Celui de septembre 2011. On appréciera la concordance des couleurs ! — Sans artifice.


Vendredi 30 décembre 2011, 20h55, Centre Pompidou, galeries contemporaines : Yayoi Kusama, Infinity mirror Room (filled With the Brillance of Life) — Salle des Reflets Infinis (emplie de l’Éclat de la Vie) — 2011, environnement, miroirs, métal, Plexiglas, lampes bulbes électriques, bois, placoplâtre, plastique, eau, 300 x 617,5 x 645,5 cm, collection de l’artiste. L’exposition ferme dans 5 minutes, les gardiens disent : « photos interdites », mais tout le monde photographie. Voir : le dossier de presse, le site de l’artiste et les photos de l’exposition, le billet jlggbblog du 26 juin 2009, http://jlggb.net/blog/?p=4134.

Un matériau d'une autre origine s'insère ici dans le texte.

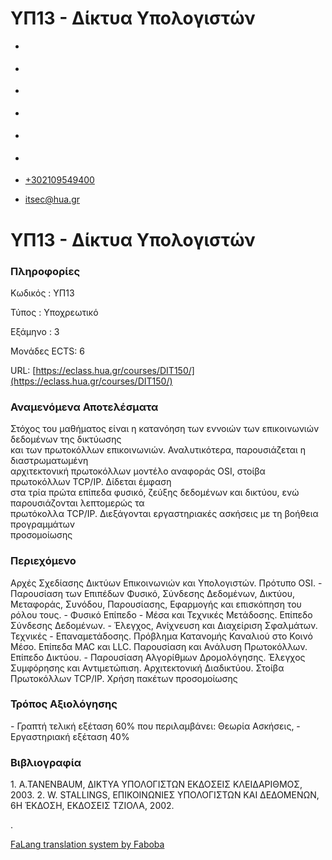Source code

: ΥΠ13 - Δίκτυα Υπολογιστών
===============  

*   [](https://www.facebook.com/ditharokopio)
*   [](https://www.youtube.com/channel/UCEHkYirpXF1nSLxDCrfDZ4A)
*   [](https://www.linkedin.com/company/77699385)
*   [](https://www.instagram.com/dithua)

*   [](https://dit.hua.gr/index.php/el/studies/undergraduate-studies)
*   [](https://dit.hua.gr/index.php/en/studies/undergraduate-studies)

*   [+302109549400](tel:+302109549400)
*   [itsec@hua.gr](mailto:itsec@hua.gr)

ΥΠ13 - Δίκτυα Υπολογιστών
=========================

### Πληροφορίες

Κωδικός : ΥΠ13

Τύπος : Υποχρεωτικό

Εξάμηνο : 3

Μονάδες ECTS: 6

URL: [https://eclass.hua.gr/courses/DIT150/](https://eclass.hua.gr/courses/DIT150/)

### Αναμενόμενα Αποτελέσματα

Στόχος του μαθήματος είναι η κατανόηση των εννοιών των επικοινωνιών δεδομένων της δικτύωσης  
και των πρωτοκόλλων επικοινωνιών. Αναλυτικότερα, παρουσιάζεται η διαστρωματωμένη  
αρχιτεκτονική πρωτοκόλλων μοντέλο αναφοράς OSI, στοίβα πρωτοκόλλων TCP/IP. Δίδεται έμφαση  
στα τρία πρώτα επίπεδα φυσικό, ζεύξης δεδομένων και δικτύου, ενώ παρουσιάζονται λεπτομερώς τα  
πρωτόκολλα TCP/IP. Διεξάγονται εργαστηριακές ασκήσεις με τη βοήθεια προγραμμάτων  
προσομοίωσης

### Περιεχόμενο

Αρχές Σχεδίασης Δικτύων Επικοινωνιών και Υπολογιστών. Πρότυπο OSI. - Παρουσίαση των Επιπέδων Φυσικό, Σύνδεσης Δεδομένων, Δικτύου, Μεταφοράς, Συνόδου, Παρουσίασης, Εφαρμογής και επισκόπηση του ρόλου τους. - Φυσικό Επίπεδο - Μέσα και Τεχνικές Μετάδοσης. Επίπεδο Σύνδεσης Δεδομένων. - Έλεγχος, Ανίχνευση και Διαχείριση Σφαλμάτων. Τεχνικές - Επαναμετάδοσης. Πρόβλημα Κατανομής Καναλιού στο Κοινό Μέσο. Επίπεδα MAC και LLC. Παρουσίαση και Ανάλυση Πρωτοκόλλων. Επίπεδο Δικτύου. - Παρουσίαση Αλγορίθμων Δρομολόγησης. Έλεγχος Συμφόρησης και Αντιμετώπιση. Αρχιτεκτονική Διαδικτύου. Στοίβα Πρωτοκόλλων TCP/IP. Χρήση πακέτων προσομοίωσης

### Τρόπος Αξιολόγησης

\- Γραπτή τελική εξέταση 60% που περιλαμβάνει: Θεωρία Ασκήσεις, - Εργαστηριακή εξέταση 40%

### Βιβλιογραφία

1\. A.TANENBAUM, ΔΙΚΤΥΑ ΥΠΟΛΟΓΙΣΤΩΝ ΕΚΔΟΣΕΙΣ ΚΛΕΙΔΑΡΙΘΜΟΣ, 2003. 2. W. STALLINGS, ΕΠΙΚΟΙΝΩΝΙΕΣ ΥΠΟΛΟΓΙΣΤΩΝ ΚΑΙ ΔΕΔΟΜΕΝΩΝ, 6Η ΈΚΔΟΣΗ, ΕΚΔΟΣΕΙΣ ΤΖΙΟΛΑ, 2002.

.

[FaLang translation system by Faboba](http://www.faboba.com/ "Faboba : Création de composantJoomla")

[](https://dit.hua.gr/index.php/el/studies/undergraduate-studies?view=article&id=1886:yp13-diktya-ypologiston&catid=91#)
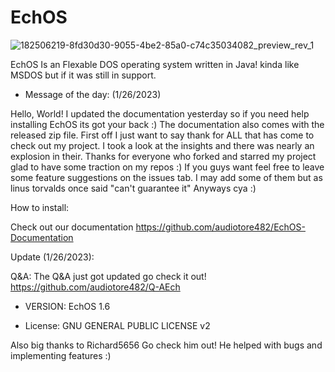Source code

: # EchOS
![182506219-8fd30d30-9055-4be2-85a0-c74c35034082_preview_rev_1](https://user-images.githubusercontent.com/117720256/221413973-5ecb0e46-a26b-4cdf-80a1-d2fd4bb36df1.png)


EchOS Is an Flexable DOS operating system written in Java!
kinda like MSDOS but if it was still in support.



- Message of the day: (1/26/2023)

Hello, World! I updated the documentation yesterday so if you need
help installing EchOS its got your back :) The documentation also comes
with the released zip file. First off I just want to say thank for ALL
that has come to check out my project. I took a look at the insights
and there was nearly an explosion in their. Thanks for everyone 
who forked and starred my project glad to have some traction on
my repos :) If you guys want feel free to leave some feature suggestions
on the issues tab. I may add some of them but as linus torvalds once said
"can't guarantee it" Anyways cya :)

How to install:

Check out our documentation https://github.com/audiotore482/EchOS-Documentation

Update (1/26/2023):

Q&A:
The Q&A just got updated go check it out!
https://github.com/audiotore482/Q-AEch

- VERSION:
EchOS 1.6

- License:
GNU GENERAL PUBLIC LICENSE v2


Also big thanks to Richard5656 Go check him out!
He helped with bugs and implementing features :)
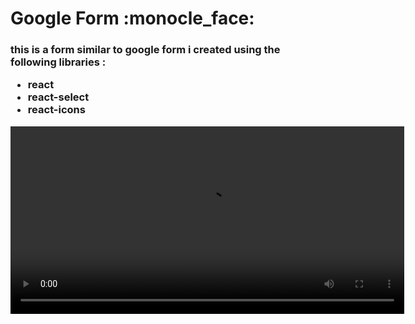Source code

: <h1>Google Form :monocle_face:</h1>
<h3>this is a form similar to google form i created using the following libraries :
<ul>
  <li>react</li>
  <li>react-select</li>
  <li>react-icons</li>
</ul>
<video width="630" height="300" src="https://github.com/sherin858/google-form/assets/81813717/faad53e8-5218-4be4-ab10-d45406ef23ae"></video>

Note : Coïncidence, au même emplacement dans le Centre Pompidou, j’ai vu, en 1981, lors de l’exposition de Piotr Kowalski, exposée à côté de la Time Machine II, la sculpture Le Miroir. Dans son très bon livre consacré à Piotr Kowalski (Hazan, 1988), Jean-Christophe Bailly confronte cette pièce à la Time Machine dont le projet est de renverser le temps. Deux miroirs à double face et en angle droit, tournant rapidement sur leur axe d’intersection vertical, donnent du regardeur une image non inversée. Mais, dans sa description et dans son commentaire, il fait une grave erreur : « Ce double inconnu qui nous contemple crée un vertige. Jamais encore nous ne l’avions rencontré, jamais encore nous ne nous étions vus comme un autre nous voit. Qu’on ralentisse la rotation du plateau et l’immobilise, et l’image redevient normale, c’est-à-dire inversée. » (p. 85) Faire tourner l’ensemble élargit uniformément le champ à 360 degrés et donne au reflet un aspect fantomatique et volumique, qualités importantes de cette œuvre. Mais, chacun l’a sans doute vérifié lui-même, par exemple dans le décor d’un café : deux miroirs formant un angle droit produisent deux symétries qui s’ajoutent et qui annulent donc l’inversion, indépendamment de toute rotation. C’est pour cela que, où que l’on soit, on se voit toujours coupé par l’angle — comme le photographe dans l’environnement de Yayoi Kusama.


Piotr Kowalski, Le Miroir, 1979, Ronald Feldman Gallery, 31 Mercer Street, New York (dr).